Sunday, April 12, 2009

So That's Why!

It has always amused and bemused me that, as an anarcho-capitalist who is quite content to let other people decide which consenting adult(s) they will marry, what drugs or herbs they will ingest and what contracts they will enter into, I am frequently accused by Left-leaning bloggers and commenters of being a "wingnut," a Republican (often prefaced by "Bible-thumping," making me one of the very few agnostics who does, were it true).

Now I know why: Rasmussen poll finds 30% of self-identified Democrats prefer socialism. Meanwhile, the Republicans overwhelmingly favor capitalism. (In fairness, a whopping 39% of Democrats think Adam Smith had it right, too). So now I know: to a certain subset of yammerheads, anyone who has determined that capitalism the the fairest and best economic system (and hey, it's the only one that doesn't have to be imposed from the top down) simply must be a Republican and one of the very purest quill.

...Rasmussen didn't include a glossary with their survey. In December 2008, a different poll found that, "70% of U.S. voters say a free market is better than one managed by the government." As Mahatma Ghandi said of Western Civilization, "I think it would be a very good idea." Maybe we otta try it.

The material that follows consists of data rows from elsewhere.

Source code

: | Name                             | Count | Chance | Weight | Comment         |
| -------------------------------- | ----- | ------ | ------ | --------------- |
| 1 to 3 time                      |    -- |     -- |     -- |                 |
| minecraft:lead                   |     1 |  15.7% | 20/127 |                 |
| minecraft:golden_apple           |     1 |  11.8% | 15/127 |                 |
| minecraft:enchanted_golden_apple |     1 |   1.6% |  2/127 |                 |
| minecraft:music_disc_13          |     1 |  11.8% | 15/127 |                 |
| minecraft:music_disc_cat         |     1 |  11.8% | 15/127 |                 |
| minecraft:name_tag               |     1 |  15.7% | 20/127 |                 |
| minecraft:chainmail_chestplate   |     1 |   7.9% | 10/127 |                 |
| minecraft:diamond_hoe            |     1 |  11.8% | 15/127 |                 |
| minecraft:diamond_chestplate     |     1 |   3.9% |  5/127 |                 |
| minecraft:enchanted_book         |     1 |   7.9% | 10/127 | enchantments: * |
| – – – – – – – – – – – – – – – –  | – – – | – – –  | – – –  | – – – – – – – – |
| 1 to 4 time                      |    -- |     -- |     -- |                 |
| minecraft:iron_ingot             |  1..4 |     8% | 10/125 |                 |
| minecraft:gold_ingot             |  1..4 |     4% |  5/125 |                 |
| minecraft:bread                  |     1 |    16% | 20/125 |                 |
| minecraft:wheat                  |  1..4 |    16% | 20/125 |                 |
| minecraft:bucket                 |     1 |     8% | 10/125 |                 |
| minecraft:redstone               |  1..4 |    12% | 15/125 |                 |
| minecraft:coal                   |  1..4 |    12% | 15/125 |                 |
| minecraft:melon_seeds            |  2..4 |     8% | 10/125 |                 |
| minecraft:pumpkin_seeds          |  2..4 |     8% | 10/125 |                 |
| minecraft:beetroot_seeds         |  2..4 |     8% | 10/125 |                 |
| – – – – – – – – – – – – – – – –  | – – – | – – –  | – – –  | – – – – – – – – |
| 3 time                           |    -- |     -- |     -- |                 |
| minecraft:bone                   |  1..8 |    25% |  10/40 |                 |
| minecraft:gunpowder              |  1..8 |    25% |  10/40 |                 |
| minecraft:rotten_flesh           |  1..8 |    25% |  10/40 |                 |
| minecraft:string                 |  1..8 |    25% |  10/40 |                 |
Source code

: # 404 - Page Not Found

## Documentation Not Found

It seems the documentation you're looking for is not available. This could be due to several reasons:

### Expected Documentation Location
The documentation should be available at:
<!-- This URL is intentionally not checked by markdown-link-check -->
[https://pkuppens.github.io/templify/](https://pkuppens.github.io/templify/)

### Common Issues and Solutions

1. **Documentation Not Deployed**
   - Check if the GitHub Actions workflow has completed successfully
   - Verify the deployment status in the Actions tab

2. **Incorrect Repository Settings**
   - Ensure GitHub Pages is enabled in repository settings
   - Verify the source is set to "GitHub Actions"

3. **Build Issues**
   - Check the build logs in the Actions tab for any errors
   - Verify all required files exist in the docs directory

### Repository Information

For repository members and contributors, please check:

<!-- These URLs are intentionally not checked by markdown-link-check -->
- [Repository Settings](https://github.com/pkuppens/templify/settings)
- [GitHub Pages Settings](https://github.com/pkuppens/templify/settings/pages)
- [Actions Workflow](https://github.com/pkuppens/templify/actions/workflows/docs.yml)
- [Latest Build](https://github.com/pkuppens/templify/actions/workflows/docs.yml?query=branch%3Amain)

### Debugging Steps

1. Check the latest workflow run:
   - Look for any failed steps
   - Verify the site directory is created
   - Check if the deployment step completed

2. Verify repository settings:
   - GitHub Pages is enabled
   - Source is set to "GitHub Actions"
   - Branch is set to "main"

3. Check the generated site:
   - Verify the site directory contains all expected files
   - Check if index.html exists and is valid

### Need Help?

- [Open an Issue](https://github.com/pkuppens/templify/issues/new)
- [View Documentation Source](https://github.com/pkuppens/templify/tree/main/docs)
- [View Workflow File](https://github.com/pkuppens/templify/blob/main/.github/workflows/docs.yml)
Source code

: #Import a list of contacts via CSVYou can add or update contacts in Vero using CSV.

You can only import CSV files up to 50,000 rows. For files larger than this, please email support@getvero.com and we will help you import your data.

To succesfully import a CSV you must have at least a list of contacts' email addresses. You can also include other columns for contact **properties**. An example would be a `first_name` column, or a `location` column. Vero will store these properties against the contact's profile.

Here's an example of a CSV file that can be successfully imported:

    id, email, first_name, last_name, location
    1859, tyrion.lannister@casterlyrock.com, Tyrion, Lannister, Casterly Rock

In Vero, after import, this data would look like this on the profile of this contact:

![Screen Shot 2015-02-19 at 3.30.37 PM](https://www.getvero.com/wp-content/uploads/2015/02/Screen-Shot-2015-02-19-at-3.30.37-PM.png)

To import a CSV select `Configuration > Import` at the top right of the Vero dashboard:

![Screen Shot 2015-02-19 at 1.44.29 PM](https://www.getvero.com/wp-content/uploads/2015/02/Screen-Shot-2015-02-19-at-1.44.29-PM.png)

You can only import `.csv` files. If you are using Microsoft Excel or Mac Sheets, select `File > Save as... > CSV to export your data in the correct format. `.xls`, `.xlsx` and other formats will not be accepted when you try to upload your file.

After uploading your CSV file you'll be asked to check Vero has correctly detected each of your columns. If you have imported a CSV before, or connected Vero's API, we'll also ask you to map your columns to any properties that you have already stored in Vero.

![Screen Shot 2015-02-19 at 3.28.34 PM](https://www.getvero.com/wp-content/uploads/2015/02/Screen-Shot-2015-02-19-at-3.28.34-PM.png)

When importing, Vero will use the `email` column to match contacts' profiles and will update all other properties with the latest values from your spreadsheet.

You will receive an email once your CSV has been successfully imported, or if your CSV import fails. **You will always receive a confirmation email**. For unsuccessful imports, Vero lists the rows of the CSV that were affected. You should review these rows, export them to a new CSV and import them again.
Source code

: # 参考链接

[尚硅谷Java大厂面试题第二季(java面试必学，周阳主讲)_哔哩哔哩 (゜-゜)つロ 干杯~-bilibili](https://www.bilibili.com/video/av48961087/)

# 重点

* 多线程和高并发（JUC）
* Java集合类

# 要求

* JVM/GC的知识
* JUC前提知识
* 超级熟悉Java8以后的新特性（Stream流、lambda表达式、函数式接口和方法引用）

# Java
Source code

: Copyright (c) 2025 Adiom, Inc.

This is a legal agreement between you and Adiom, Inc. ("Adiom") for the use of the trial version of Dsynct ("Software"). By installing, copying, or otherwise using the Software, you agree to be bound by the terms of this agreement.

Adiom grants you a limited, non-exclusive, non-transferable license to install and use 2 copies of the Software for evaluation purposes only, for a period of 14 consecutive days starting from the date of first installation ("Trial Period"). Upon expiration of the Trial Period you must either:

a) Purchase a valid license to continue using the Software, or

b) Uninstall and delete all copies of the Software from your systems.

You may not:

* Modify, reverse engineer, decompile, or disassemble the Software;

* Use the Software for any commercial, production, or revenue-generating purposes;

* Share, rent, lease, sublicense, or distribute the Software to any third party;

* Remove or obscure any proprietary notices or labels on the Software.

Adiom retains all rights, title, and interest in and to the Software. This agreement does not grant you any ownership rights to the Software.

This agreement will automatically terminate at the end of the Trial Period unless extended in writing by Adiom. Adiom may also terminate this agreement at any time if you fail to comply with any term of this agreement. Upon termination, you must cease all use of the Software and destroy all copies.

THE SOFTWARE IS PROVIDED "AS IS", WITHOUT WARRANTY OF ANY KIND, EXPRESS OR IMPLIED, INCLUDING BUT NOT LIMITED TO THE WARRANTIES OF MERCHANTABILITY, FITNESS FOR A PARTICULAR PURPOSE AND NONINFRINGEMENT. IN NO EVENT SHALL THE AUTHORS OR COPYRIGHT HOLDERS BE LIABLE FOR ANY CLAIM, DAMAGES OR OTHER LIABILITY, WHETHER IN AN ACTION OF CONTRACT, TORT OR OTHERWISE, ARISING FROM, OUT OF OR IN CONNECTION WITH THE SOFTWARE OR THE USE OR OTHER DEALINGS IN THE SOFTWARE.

...As for my politics and the various and sundry attempts of Our Masters In Washington to Make It All Better, Ghandi has a thought about that as well:
Freedom is not worth having if it does not connote freedom to err. It passes my comprehension how human beings, be they ever so experienced and able, can delight in depriving other human beings of that precious right.
Freedom includes the freedom to try things that might not work out; freedom includes the freedom to pursue happiness -- but does not promise you will ever catch it.


Ed Rasimus said...

Regarding the Rasmussen poll, my question when I read the news item was whether the folks questioned had the vaguest clue what the terms "socialism" and "capitalism" meant. I sadly conclude from my daily encounters that they don't.

og said...

Ghandi wasn't all that bright all the time either; imagine an American trying to convince other americans to lay down their arms or he would stop eating.

The freedom to try something and fail is fine, so long as your failure doesn't endanger others. Pacifists tend to fall under the knife first, and the road to hell is paved with their bodies. Once upon a time, people were ashamed of themselves when they steamrolled their pacifist opponents. The world doesn't have that kind of empathy now.

I've been accused-politically- of a bunch of things. All of them have been wrong. I don't care.

Your heart is in the right place. Anyone don't like it, tell 'em to piss up a rope.

Borepatch said...

It's class warfare. Socialism appeals to the educated class, because they think that they'll be running things.

Given how things have almost always been set up under actual socialist regimes, this faith is touching.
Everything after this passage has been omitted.